Старых презрительно презрительно выпятил губу. Мол, знаем цену их обещаниям.
– Кто это заявил?
– Хашми, кто же еще…
– А какие-то подробности про этого… Хана… они выяснили? Не поделились?
– Поделились, – с довольной миной сообщил Талдашев. В его обязанности входило поддержание контактов с полицейскими чинами. Общаться с ними Бахыт Бахытович, любил. В органах правопорядка его принимали с большим уважением, угощали, делали подарки. Он ощущал свою значимость, всю важность своего статуса и любил поболтать со стражами порядка о судьбах Пакистана, России и мира, и вообще о том, о сем. Проку от таких встреч был немного, поскольку по-настоящему разговорить собеседника, чтобы получить от него ценную информацию Талдашев не умел, однако какие-то сведения в клюве он все-таки приносил.

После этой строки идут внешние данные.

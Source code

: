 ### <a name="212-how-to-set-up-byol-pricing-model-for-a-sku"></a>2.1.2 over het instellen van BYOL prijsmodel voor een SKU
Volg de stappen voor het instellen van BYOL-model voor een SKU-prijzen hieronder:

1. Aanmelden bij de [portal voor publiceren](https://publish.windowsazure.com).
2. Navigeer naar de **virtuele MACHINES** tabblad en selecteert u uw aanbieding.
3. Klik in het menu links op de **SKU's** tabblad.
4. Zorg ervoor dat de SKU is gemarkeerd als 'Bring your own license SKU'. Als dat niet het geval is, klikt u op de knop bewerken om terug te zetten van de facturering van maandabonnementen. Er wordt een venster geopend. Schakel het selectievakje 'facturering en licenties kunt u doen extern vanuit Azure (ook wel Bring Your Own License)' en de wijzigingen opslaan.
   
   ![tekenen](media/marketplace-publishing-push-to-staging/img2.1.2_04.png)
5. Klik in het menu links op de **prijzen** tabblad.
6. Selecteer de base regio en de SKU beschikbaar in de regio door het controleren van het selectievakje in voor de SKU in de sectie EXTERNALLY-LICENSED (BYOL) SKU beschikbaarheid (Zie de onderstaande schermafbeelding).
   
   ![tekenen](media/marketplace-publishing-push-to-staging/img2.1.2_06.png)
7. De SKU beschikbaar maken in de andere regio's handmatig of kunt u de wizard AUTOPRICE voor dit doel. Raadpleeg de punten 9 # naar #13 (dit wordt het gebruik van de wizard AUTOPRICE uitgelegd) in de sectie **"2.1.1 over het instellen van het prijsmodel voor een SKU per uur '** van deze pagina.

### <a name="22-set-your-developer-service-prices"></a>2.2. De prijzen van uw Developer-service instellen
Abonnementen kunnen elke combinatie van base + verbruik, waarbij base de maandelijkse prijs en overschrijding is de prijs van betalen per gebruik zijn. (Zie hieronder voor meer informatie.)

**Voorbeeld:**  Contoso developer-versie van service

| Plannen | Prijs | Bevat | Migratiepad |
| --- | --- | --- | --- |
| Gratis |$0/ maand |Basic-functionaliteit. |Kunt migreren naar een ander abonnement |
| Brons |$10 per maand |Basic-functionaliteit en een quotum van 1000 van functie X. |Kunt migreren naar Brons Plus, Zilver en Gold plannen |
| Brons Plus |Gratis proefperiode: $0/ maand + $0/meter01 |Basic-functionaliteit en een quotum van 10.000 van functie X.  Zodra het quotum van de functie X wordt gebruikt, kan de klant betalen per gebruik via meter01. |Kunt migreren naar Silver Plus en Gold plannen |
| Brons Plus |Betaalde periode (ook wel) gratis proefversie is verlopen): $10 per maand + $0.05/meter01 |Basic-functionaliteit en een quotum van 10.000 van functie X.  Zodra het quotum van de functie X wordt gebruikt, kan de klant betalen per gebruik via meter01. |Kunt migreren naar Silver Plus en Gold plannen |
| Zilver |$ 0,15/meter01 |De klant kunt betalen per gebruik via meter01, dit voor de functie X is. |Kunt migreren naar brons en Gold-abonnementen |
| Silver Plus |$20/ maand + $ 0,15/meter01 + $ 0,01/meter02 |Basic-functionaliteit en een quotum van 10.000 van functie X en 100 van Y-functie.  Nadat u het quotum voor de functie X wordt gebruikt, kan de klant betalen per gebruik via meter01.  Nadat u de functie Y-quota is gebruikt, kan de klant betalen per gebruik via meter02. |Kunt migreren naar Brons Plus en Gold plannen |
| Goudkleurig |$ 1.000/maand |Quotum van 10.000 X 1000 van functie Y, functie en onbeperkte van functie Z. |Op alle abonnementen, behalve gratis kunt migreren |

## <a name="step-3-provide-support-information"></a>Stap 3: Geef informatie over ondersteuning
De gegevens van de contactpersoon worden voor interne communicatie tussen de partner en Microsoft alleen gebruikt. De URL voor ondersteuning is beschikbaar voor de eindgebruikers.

– Сказали, что родился этот Имтияз в Мултане. Был шорником, владел мастерской, потом разорился. Бродяжничал, занимался мелким мошенничеством. Кроме того, газеты продавал, мыл машины. Его завербовали в "Хизбул-моджахеддин" еще в те годы, когда эта организация была на подъеме и вела вооруженную борьбу в Кашмире. Когда "Хизбул" развалилась, Имтияз перебрался на северо-запад, туда в начале нулевых переместился центр терактивности. Завербовался в одну из группировок, которая входила в "Техрик-и-Талибан-и-Пакистан", "Движение талибов Пакистана", принимал участие в нападениях на пассажирские автобусы, отделения полиции, офисы ооновских организаций…
– А с Шабир Шахом? – нетерпеливо спросил Старых. – Есть подтверждение, что он был у Шабир Шаха?

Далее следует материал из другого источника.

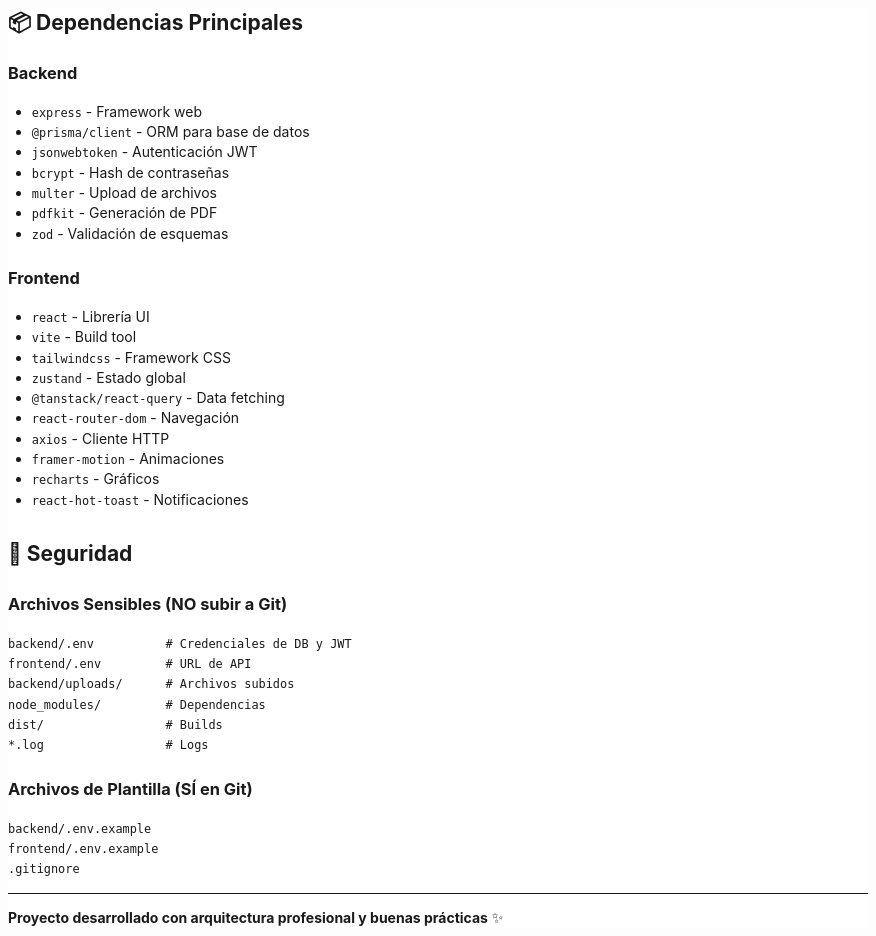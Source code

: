 ## 📦 Dependencias Principales

### Backend
- `express` - Framework web
- `@prisma/client` - ORM para base de datos
- `jsonwebtoken` - Autenticación JWT
- `bcrypt` - Hash de contraseñas
- `multer` - Upload de archivos
- `pdfkit` - Generación de PDF
- `zod` - Validación de esquemas

### Frontend
- `react` - Librería UI
- `vite` - Build tool
- `tailwindcss` - Framework CSS
- `zustand` - Estado global
- `@tanstack/react-query` - Data fetching
- `react-router-dom` - Navegación
- `axios` - Cliente HTTP
- `framer-motion` - Animaciones
- `recharts` - Gráficos
- `react-hot-toast` - Notificaciones

## 🔐 Seguridad

### Archivos Sensibles (NO subir a Git)
```
backend/.env          # Credenciales de DB y JWT
frontend/.env         # URL de API
backend/uploads/      # Archivos subidos
node_modules/         # Dependencias
dist/                 # Builds
*.log                 # Logs
```

### Archivos de Plantilla (SÍ en Git)
```
backend/.env.example
frontend/.env.example
.gitignore
```

---

**Proyecto desarrollado con arquitectura profesional y buenas prácticas** ✨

– Нет. По данным Хашми, несколько лет назад этот Имтияз переметнулся к Файазу Амину. Но не к Шабир Шаху.
– Вот как? – Брови Алексея Семеновича поползли вверх. – Это уже любопытно. – На протяжении всей беседы он продолжал рисовать, добавляя к квадратам и треугольникам новые геометрические фигуры – ромбы, прямоугольники, окружности. Когда геометрия ему надоела, он взялся за изображение более сложных предметов. Лук и стрелы вышли похожими на настоящие. Затем на бумаге возникли очертания пистолета – то ли "беретты", из которой застрелили Имтияз Хана, то ли кольта или "ТТ".
– Может, объясните? – нервно вмешался посол. – Шабир Шах, Файаз Амин – кто они? Давайте определимся, что и как нам докладывать в центр. О самом прискорбном мы уже доложили, но в Москве ждут наших оценок, информации о расследовании и, в первую очередь, нашего мнения относительно целесообразности проведения мероприятия в Пешаваре.

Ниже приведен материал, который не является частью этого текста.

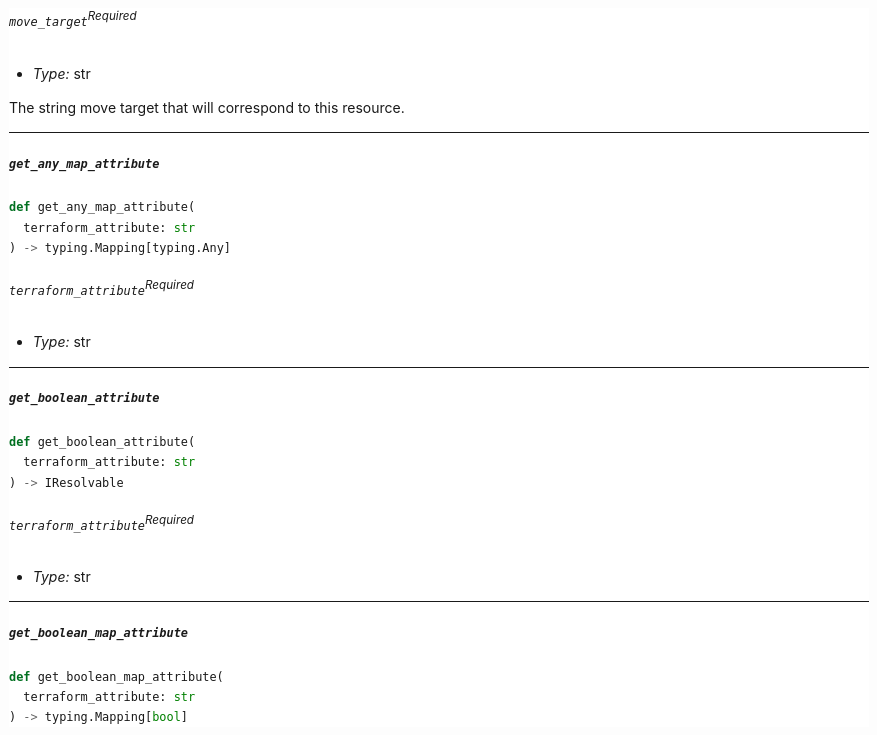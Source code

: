 ###### `move_target`<sup>Required</sup> <a name="move_target" id="@cdktf/provider-pagerduty.incidentWorkflow.IncidentWorkflow.addMoveTarget.parameter.moveTarget"></a>

- *Type:* str

The string move target that will correspond to this resource.

---

##### `get_any_map_attribute` <a name="get_any_map_attribute" id="@cdktf/provider-pagerduty.incidentWorkflow.IncidentWorkflow.getAnyMapAttribute"></a>

```python
def get_any_map_attribute(
  terraform_attribute: str
) -> typing.Mapping[typing.Any]
```

###### `terraform_attribute`<sup>Required</sup> <a name="terraform_attribute" id="@cdktf/provider-pagerduty.incidentWorkflow.IncidentWorkflow.getAnyMapAttribute.parameter.terraformAttribute"></a>

- *Type:* str

---

##### `get_boolean_attribute` <a name="get_boolean_attribute" id="@cdktf/provider-pagerduty.incidentWorkflow.IncidentWorkflow.getBooleanAttribute"></a>

```python
def get_boolean_attribute(
  terraform_attribute: str
) -> IResolvable
```

###### `terraform_attribute`<sup>Required</sup> <a name="terraform_attribute" id="@cdktf/provider-pagerduty.incidentWorkflow.IncidentWorkflow.getBooleanAttribute.parameter.terraformAttribute"></a>

- *Type:* str

---

##### `get_boolean_map_attribute` <a name="get_boolean_map_attribute" id="@cdktf/provider-pagerduty.incidentWorkflow.IncidentWorkflow.getBooleanMapAttribute"></a>

```python
def get_boolean_map_attribute(
  terraform_attribute: str
) -> typing.Mapping[bool]
```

– Шабир Шах, – сказал Старых, – достойный представитель молодой поросли пакистанских талибов, так называемых "диких талибов", которые ни перед чем не останавливаются. Убивают школьников, женщин, младенцев, всех без разбору. В настоящее время они стакнулись с игиловцами и действуют в одной связке. А вот Файаз Амин – иной закваски. Между прочим, родственник Хафизуллы Амина, правда, не очень близкий. Какой-то четвероюродный племянник.
– Того самого? – вскинул голову посол.